Grijsgeel ingevallen gezichten, een ontbrekende voortand en constant die spanning alsof ze elkaar op hun bek gaan slaan. Een frontman die vaker naakt of gewikkeld in cellofaan op het podium staat dan met zijn broek aan en wolken chemicaliën boven het podium. Soms oorverdovend slecht, soms fabelachtig goed. Ja, als je ooit een show van Fat White Family hebt gezien weet je dat het een wonder is dat de band nog steeds bestaat. Nu zijn er twee afgekickt en er is zowaar een derde album.

‘Ik hoop dat we met dit album op het nightliner-niveau komen’, zegt Lias Kaci Saoudi opeens, halverwege het gesprek. De zanger van het Britse Fat White Family ziet het duidelijk helemaal zitten. Fris gedoucht en opgekruld op een stoel in een hotellobby, droomt hij nog even verder. ‘In zo’n grote bus is er altijd plek om even te liggen, je af te zonderen. Dat is voor ons het beloofde land. Stel je eens voor dat je wakker wordt met een gemene kater. En dan, acht uur lang achter in een klein busje zitten. De hele rit zit je aan zo’n klein vierkant tafeltje elkaar aan te staren, kun je niet slapen. Dat maakt het allemaal alleen maar erger.’ Zijn bandgenoot Saul Adamczewski, waarmee Lias de meeste liedjes schrijft, verslikt zich bijna in een van de cakejes die hij constant naar binnen propt. ‘Op een gegeven moment moet je dan wel uhm, ja, kalmerende middelen nemen,  hè?’ In the bus we trust’, herhaalt hij twee keer mompelend. De rest van de band schiet verbaasd in de lach als hij vertelt dat hij toch wel weer mee op tour wil, ondanks eerder gezegd te hebben niet te gaan. 'Ik bedoel, het is altijd onderhandelbaar natuurlijk. Bovendien is de bus ook groot genoeg voor een serieus grote knokpartij. Man, zo’n bus is groot genoeg om een moord te plegen. Veel beter dan een klein tourbusje.’ En hij kan het weten, het verhaal gaat immers dat zijn voortand jaren geleden door de bassist eruit geslagen is. Er zit nog steeds een gapend gat als hij grijnst.

Meer pop dan ooit
Een ding is zeker: Het nieuwe album is een stuk minder walgelijk dan hun vorige album.

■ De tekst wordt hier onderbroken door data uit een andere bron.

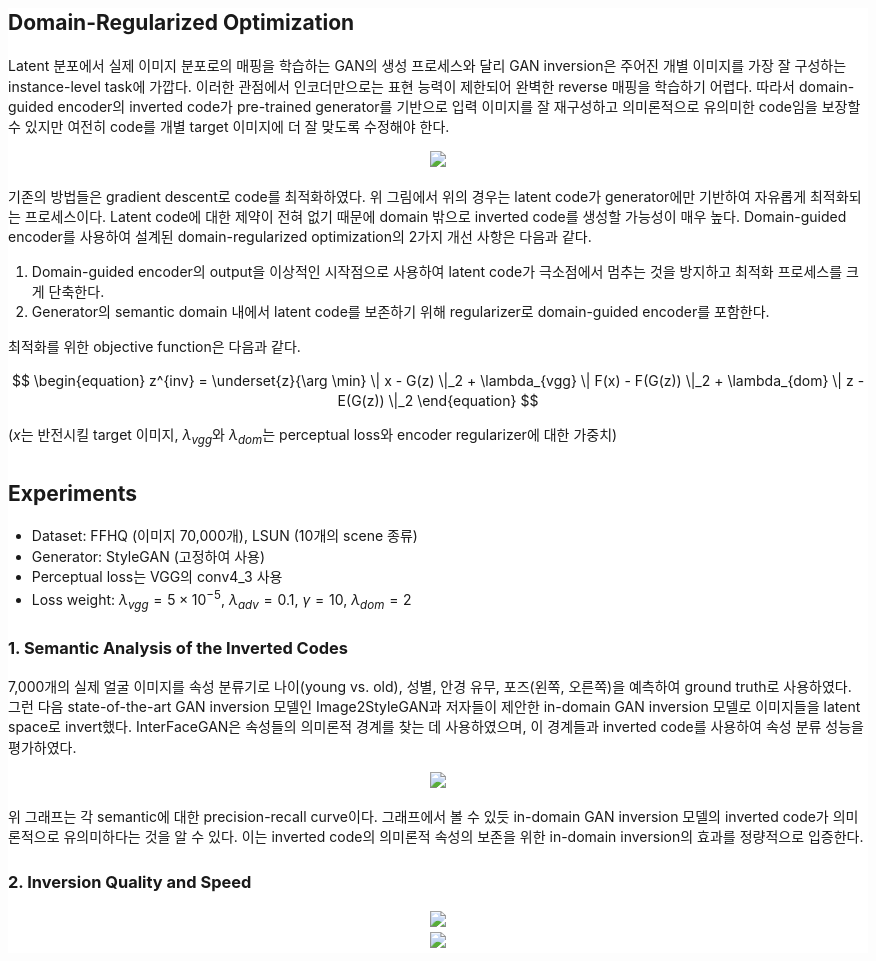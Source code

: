 ## Domain-Regularized Optimization
Latent 분포에서 실제 이미지 분포로의 매핑을 학습하는 GAN의 생성 프로세스와 달리 GAN inversion은 주어진 개별 이미지를 가장 잘 구성하는 instance-level task에 가깝다. 이러한 관점에서 인코더만으로는 표현 능력이 제한되어 완벽한 reverse 매핑을 학습하기 어렵다. 따라서 domain-guided encoder의 inverted code가 pre-trained generator를 기반으로 입력 이미지를 잘 재구성하고 의미론적으로 유의미한 code임을 보장할 수 있지만 여전히 code를 개별 target 이미지에 더 잘 맞도록 수정해야 한다. 

<center><img src='{{"/assets/img/in-domain/in-domain-fig2.PNG" | relative_url}}' width="20%"></center>

기존의 방법들은 gradient descent로 code를 최적화하였다. 위 그림에서 위의 경우는 latent code가 generator에만 기반하여 자유롭게 최적화되는 프로세스이다. Latent code에 대한 제약이 전혀 없기 때문에 domain 밖으로 inverted code를 생성할 가능성이 매우 높다. Domain-guided encoder를 사용하여 설계된 domain-regularized optimization의 2가지 개선 사항은 다음과 같다. 

1. Domain-guided encoder의 output을 이상적인 시작점으로 사용하여 latent code가 극소점에서 멈추는 것을 방지하고 최적화 프로세스를 크게 단축한다. 
2. Generator의 semantic domain 내에서 latent code를 보존하기 위해 regularizer로 domain-guided encoder를 포함한다.

최적화를 위한 objective function은 다음과 같다. 

$$
\begin{equation}
z^{inv} = \underset{z}{\arg \min} \| x - G(z) \|_2 + \lambda_{vgg} \| F(x) - F(G(z)) \|_2 + \lambda_{dom} \| z - E(G(z)) \|_2
\end{equation}
$$

($x$는 반전시킬 target 이미지, $\lambda_{vgg}$와 $\lambda_{dom}$는 perceptual loss와 encoder regularizer에 대한 가중치)

## Experiments
- Dataset: FFHQ (이미지 70,000개), LSUN (10개의 scene 종류)
- Generator: StyleGAN (고정하여 사용)
- Perceptual loss는 VGG의 conv4_3 사용
- Loss weight: $\lambda_{vgg} = 5\times 10^{-5}$, $\lambda_{adv} = 0.1$, $\gamma = 10$, $\lambda_{dom} = 2$

### 1. Semantic Analysis of the Inverted Codes
7,000개의 실제 얼굴 이미지를 속성 분류기로 나이(young vs. old), 성별, 안경 유무, 포즈(왼쪽, 오른쪽)을 예측하여 ground truth로 사용하였다. 그런 다음 state-of-the-art GAN inversion 모델인 Image2StyleGAN과 저자들이 제안한 in-domain GAN inversion 모델로 이미지들을 latent space로 invert했다. InterFaceGAN은 속성들의 의미론적 경계를 찾는 데 사용하였으며, 이 경계들과 inverted code를 사용하여 속성 분류 성능을 평가하였다. 

<center><img src='{{"/assets/img/in-domain/in-domain-fig3.PNG" | relative_url}}' width="90%"></center>

위 그래프는 각 semantic에 대한 precision-recall curve이다. 그래프에서 볼 수 있듯 in-domain GAN inversion 모델의 inverted code가 의미론적으로 유의미하다는 것을 알 수 있다. 이는 inverted code의 의미론적 속성의 보존을 위한 in-domain inversion의 효과를 정량적으로 입증한다. 

### 2. Inversion Quality and Speed

<center><img src='{{"/assets/img/in-domain/in-domain-table1.PNG" | relative_url}}' width="85%"></center>

<center><img src='{{"/assets/img/in-domain/in-domain-fig4.PNG" | relative_url}}' width="80%"></center>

Niet dat dat geen goede plaat was, maar het was vooral een album waarin Lias keer op keer de grenzen opzocht en er over heen ging. Alsof ze de ongemakkelijke opwinding die je in het publiek voelt bij een optreden, zo concreet mogelijk naar een album wilden vertalen. In de liedjes ging het om vragen als: Als artistieke vrijheid een groot goed is onze samenleving, kan je dan ook een liefdesliedje schrijven voor Goebbels, vanuit het oogpunt van Hitler? Het probleem van dat album was dat dat soort vragen al een eeuwigheid worden gesteld in kunst en we het antwoord dus al weten: ja, het kan, maar het kan inmiddels gemakkelijk worden weggezet als flauw shockeren. Op Serfs Up hoeft de band niet meer zo nodig te laten zien hoe ver ze willen gaan. De popliedjes die altijd verstopt zaten onder bergen kraut en noise zijn nu veel duidelijker te herkennen. ‘Oh Sebastian’ is zomaar een fluisterzachte ballad, door het hele album heen klinken weelderige arrangementen zoals ze nog nooit schreven. En neem leadsingle ‘Feet’. Over een stuwende discobasis met frivole strijkers en rubberen baslijn, zingt Lias het waargebeurde verhaal van zijn broer en toetsenist van de band Nathan Saoudi. Die sprokkelende geld bij elkaar voor een reis naar zijn vriendinnetje in Venetië, en kwam daar erachter dat ze een ander had. Lias zag een seksuele vluchteling in zijn broer, en goot het verhaal in de meest hitgevoelige single die de band tot nu toe maakte. 

Afkicken
Sowieso speelt Nathan Saoudi op dit album een grotere rol dan ooit. In positieve en negatieve zin. Net toen de sessies voor het album begonnen belandde hij in een ‘paranoïde episode’, zoals zijn broer het noemt. ‘Hij zag de duivel en zo, en moest dat even oplossen,’ wimpelt Lias het luchtig weg. ‘Voor de verandering ging het eindelijk eens goed tussen Saul en mij. Maar als je het ene fixt, gaat het andere naar de tering.’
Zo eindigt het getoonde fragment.